By Armen Zakarian, Ruzanna Khachatrian and Armen Dulian in Prague
The Armenian government and leading politicians voiced on Thursday serious concern over escalating ethnic tensions in southern Russia, strongly condemning the previous day’s vandal attack on a local Armenian cemetery.
“The situation is really alarming and the Armenian authorities are concerned about it,” said Vahe Gabrielian, the spokesman for President Robert Kocharian. “Those concerns have been conveyed today to the Russian authorities through diplomatic channels.”
About 50 youths reportedly went on a rampage through the Armenian cemetery in the southern Russian city Krasnodar at midnight Tuesday and spent there several hours vandalizing gravestones and monuments.
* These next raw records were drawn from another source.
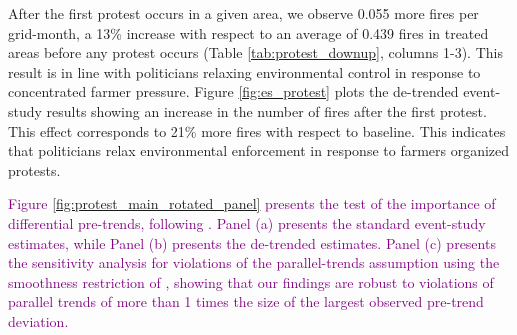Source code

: \documentclass[12pt]{article}
\newcommand{\red}[1]{\textcolor{red}{#1}}
\begin{document}

After the first protest occurs in a given area, we observe 0.055 more fires per grid-month, a 13\% increase with respect to an average of 0.439 fires in treated areas before any protest occurs (Table \ref{tab:protest_downup}, columns 1-3). This result is in line with politicians relaxing environmental control in response to concentrated farmer pressure.
Figure \ref{fig:es_protest} plots the de-trended event-study results showing an increase in the number of fires after the first protest. This effect corresponds to 21\% more fires with respect to baseline. This indicates that politicians relax environmental enforcement in response to farmers organized protests. %


\textcolor{purple}{Figure \ref{fig:protest_main_rotated_panel} presents the test of the importance of differential pre-trends, following \citet{dustmann2022reallocation}. Panel (a) presents the standard event-study estimates, while Panel (b) presents the de-trended estimates. Panel (c) presents the sensitivity analysis for violations of the parallel-trends assumption using the smoothness restriction of \citet{rambachan2023more}, showing that our findings are robust to violations of parallel trends of more than 1 times the size of the largest observed pre-trend deviation.}
\end{document}
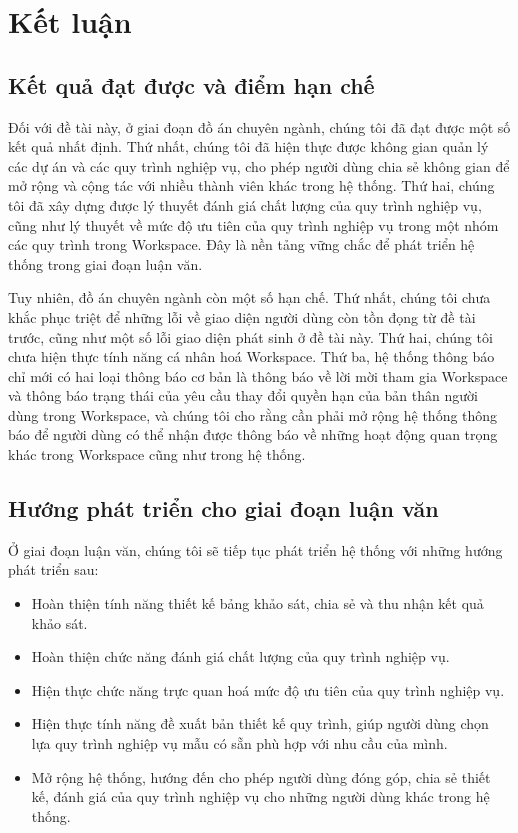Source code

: \chapter{Kết luận}
\section{Kết quả đạt được và điểm hạn chế}
Đối với đề tài này, ở giai đoạn đồ án chuyên ngành, chúng tôi đã đạt được một số kết quả nhất định.
Thứ nhất, chúng tôi đã hiện thực được không gian quản lý các dự án và các quy trình nghiệp vụ, cho phép người dùng chia sẻ không gian 
để mở rộng và cộng tác với nhiều thành viên khác trong hệ thống. Thứ hai, chúng tôi đã xây dựng được lý thuyết đánh giá chất lượng của quy
trình nghiệp vụ, cũng như lý thuyết về mức độ ưu tiên của quy trình nghiệp vụ trong một nhóm các quy trình trong Workspace. Đây là nền tảng
vững chắc để phát triển hệ thống trong giai đoạn luận văn.
\par
Tuy nhiên, đồ án chuyên ngành còn một số hạn chế. Thứ nhất, chúng tôi chưa khắc phục triệt để những lỗi về giao diện người dùng còn tồn
đọng từ đề tài trước, cũng như một số lỗi giao diện phát sinh ở đề tài này. Thứ hai, chúng tôi chưa hiện thực tính năng cá nhân hoá
Workspace. Thứ ba, hệ thống thông báo chỉ mới có hai loại thông báo cơ bản là thông báo về lời mời tham gia Workspace và thông báo trạng thái
của yêu cầu thay đổi quyền hạn của bản thân người dùng trong Workspace, và chúng tôi cho rằng cần phải mở rộng hệ thống thông báo để
người dùng có thể nhận được thông báo về những hoạt động quan trọng khác trong Workspace cũng như trong hệ thống.

\section{Hướng phát triển cho giai đoạn luận văn}
Ở giai đoạn luận văn, chúng tôi sẽ tiếp tục phát triển hệ thống với những hướng phát triển sau:
\begin{itemize}
    \item Hoàn thiện tính năng thiết kế bảng khảo sát, chia sẻ và thu nhận kết quả khảo sát.
    \item Hoàn thiện chức năng đánh giá chất lượng của quy trình nghiệp vụ.
    \item Hiện thực chức năng trực quan hoá mức độ ưu tiên của quy trình nghiệp vụ.
    \item Hiện thực tính năng đề xuất bản thiết kế quy trình, giúp người dùng chọn lựa quy trình nghiệp vụ mẫu có sẵn phù hợp với nhu cầu của mình.
    \item Mở rộng hệ thống, hướng đến cho phép người dùng đóng góp, chia sẻ thiết kế, đánh giá của quy trình nghiệp vụ cho những người dùng khác trong hệ thống.
\end{itemize}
According to the state-run Russian RTR television, the vandals fled before police arrived in the morning.
A senior local police office, Valentin Burlachenko, announced later in the day the arrest of three Russian youngsters, aged between 14 and 17, on suspicion of involvement in the rampage.
The attack, the first in its kind, came amid plans by the authorities in the Krasnodar region to deport hundreds of thousands of Armenians, Meskhetian Turks and other ethnic minorities that they say have illegally immigrated into the area since the Soviet collapse. Many of them are Armenian nationals. Liberal circles in Russia say illegal immigration is used by Krasnodar’s Communist governor, Aleksandr Tkachev, as a pretext to harass dark-skinned people from the Caucasus.
Tkachev pledged Wednesday to oversee the investigation into the cemetery attack. "I won't allow national hatred to be stirred up ... I won't allow the struggle with illegal migrants to turn into inter-ethnic conflicts," he said, according to the Associated Press.
Official Yerevan on Thursday joined the wave of criticism directed at the Krasnodar administration by Armenian politicians. Foreign Minister Vartan Oskanian said the attack on the Armenian cemetery heightened Yerevan’s worries. Representatives of the parliamentary parties and groups used stronger language.
“That was a barbaric act aimed at inciting inter-ethnic hatred,” said Aghvan Vartanian of the Armenian Revolutionary Federation (Dashnaktsutyun), which has traditionally favored close ties with Russia. Filaret Berikian, a parliament deputy from the governing Republican Party, said Armenia should reconsider its cordial relationship with Russia unless Moscow takes strong action against what he believes is discrimination of Armenians in Krasnodar.
Oskanian, however, sounded a note of caution, saying that Yerevan believes the Russian authorities will deal with the problem successfully . “We are convinced that with the help of the Russian authorities we will be able to solve the problem and prevent a repeat of such incidents,” he said.
Russian Ambassador to Armenia Anatoly Dryukov, for his part, said the Krasnodar rampage will not affect relations between the two countries. Speaking to reporters in Yerevan, he ducked a question on whether the controversial steps taken by the regional administration correspond to Russia’s constitution and federal laws. Dryukov objected to the use of the term “expulsions,” saying that the Krasnodar authorities are trying to combat illegal immigration.
But according to the leader of the local Armenian community, Razmik Gevorgian, the crackdown has already degenerated into an overt discrimination of the Caucasians. “The situation for Armenians and other dark-skinned people is getting unbearable,” he told RFE/RL by phone. “Many schools and kindergartens in the city are not admitting kids just because they are Armenian.”
Gevorgian also denied Russian press reports that the cemetery attack was carried out by local football fans angry at an Armenian striker of the Kuban Krasnodar team who missed several good goal chances during a Russian championship game there late on Tuesday.
The Armenian parliament, meanwhile, announced on Thursday that it will send an official delegation to Krasnodar early next week which will gather first-hand information and try to defuse the mounting tensions. The delegation will be lead by the chairman of the parliament committee on foreign affairs, Hovannes Hovannisian. Officials said members of the Russian lower house, the State Duma, might join their Armenian counterparts.